WHAT THE EXERCISE ASKS
Among the entries that follow, how many lines contain the string "korean"? Write the number alone.

[Stored entries]
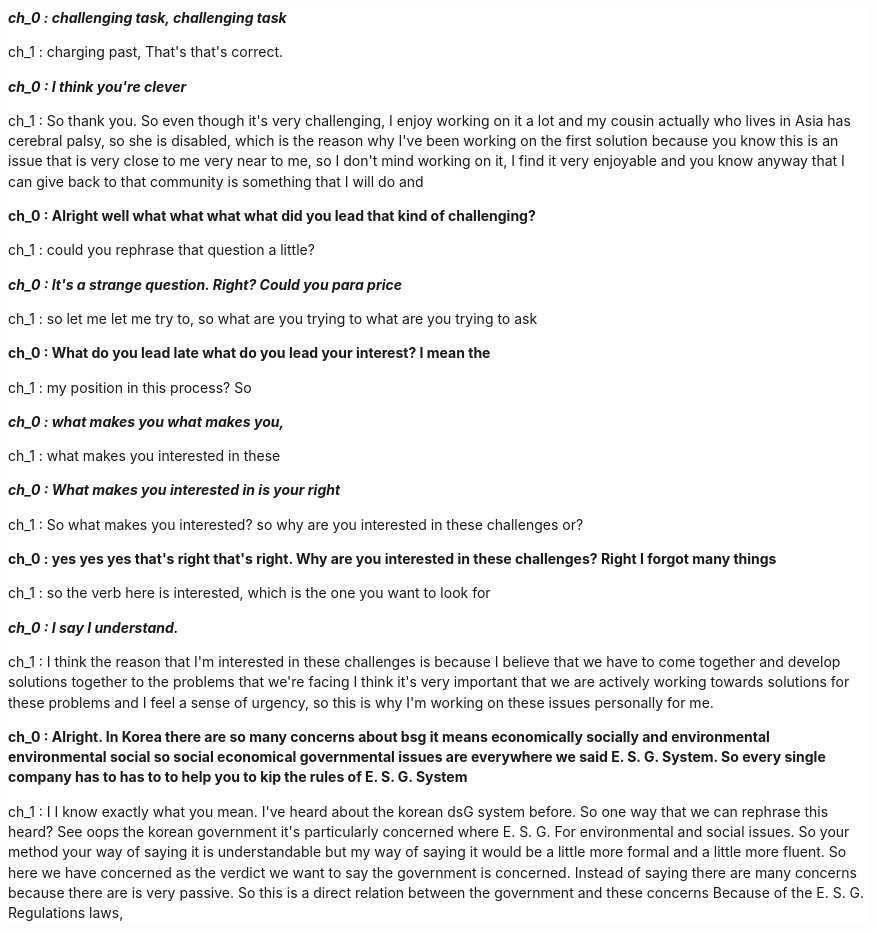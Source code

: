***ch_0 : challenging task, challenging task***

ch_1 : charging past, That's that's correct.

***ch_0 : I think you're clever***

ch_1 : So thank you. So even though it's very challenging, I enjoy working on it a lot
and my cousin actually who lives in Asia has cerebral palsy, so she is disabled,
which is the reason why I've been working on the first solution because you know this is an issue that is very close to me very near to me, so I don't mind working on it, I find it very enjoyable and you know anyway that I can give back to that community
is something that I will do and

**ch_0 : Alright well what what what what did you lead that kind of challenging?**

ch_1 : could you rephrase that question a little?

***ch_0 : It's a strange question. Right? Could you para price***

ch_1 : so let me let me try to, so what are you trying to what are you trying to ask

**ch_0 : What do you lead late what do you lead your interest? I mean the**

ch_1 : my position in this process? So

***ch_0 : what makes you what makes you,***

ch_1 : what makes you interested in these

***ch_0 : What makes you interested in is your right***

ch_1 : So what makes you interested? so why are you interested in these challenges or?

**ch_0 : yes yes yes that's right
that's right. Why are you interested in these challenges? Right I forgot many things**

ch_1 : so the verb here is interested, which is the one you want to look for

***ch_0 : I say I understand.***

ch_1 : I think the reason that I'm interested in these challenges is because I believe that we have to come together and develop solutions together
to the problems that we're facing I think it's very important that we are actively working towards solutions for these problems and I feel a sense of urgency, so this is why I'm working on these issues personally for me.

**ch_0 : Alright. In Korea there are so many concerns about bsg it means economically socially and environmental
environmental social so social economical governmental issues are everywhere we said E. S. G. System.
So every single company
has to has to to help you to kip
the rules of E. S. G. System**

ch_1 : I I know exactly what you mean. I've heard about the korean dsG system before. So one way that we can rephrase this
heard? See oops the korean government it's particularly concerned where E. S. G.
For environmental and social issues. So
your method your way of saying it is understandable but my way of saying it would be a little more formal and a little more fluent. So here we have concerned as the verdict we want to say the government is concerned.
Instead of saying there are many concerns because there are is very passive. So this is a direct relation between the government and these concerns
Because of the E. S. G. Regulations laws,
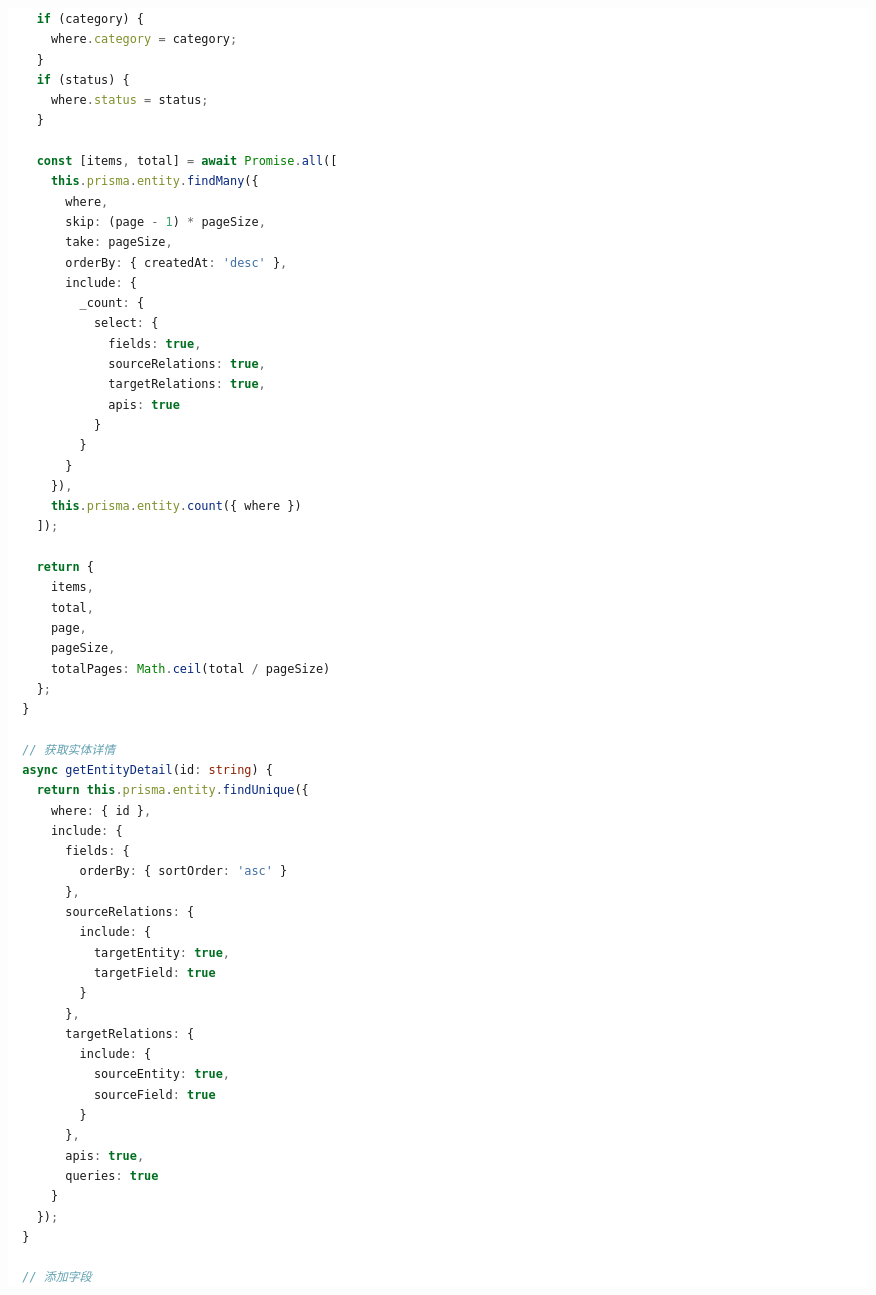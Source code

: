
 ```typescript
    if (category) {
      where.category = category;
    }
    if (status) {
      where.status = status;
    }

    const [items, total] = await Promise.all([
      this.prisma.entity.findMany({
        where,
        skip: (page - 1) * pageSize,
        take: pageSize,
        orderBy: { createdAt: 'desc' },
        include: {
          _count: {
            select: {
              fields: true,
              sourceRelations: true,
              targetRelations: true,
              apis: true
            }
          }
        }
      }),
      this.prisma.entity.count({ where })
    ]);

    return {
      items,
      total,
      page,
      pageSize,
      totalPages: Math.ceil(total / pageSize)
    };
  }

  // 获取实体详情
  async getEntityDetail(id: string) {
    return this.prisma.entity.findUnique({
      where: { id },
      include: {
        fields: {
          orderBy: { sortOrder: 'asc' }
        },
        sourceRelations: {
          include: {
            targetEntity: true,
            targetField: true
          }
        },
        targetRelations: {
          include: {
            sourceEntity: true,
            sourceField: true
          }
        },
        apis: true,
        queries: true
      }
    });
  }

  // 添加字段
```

TASK ANSWER
2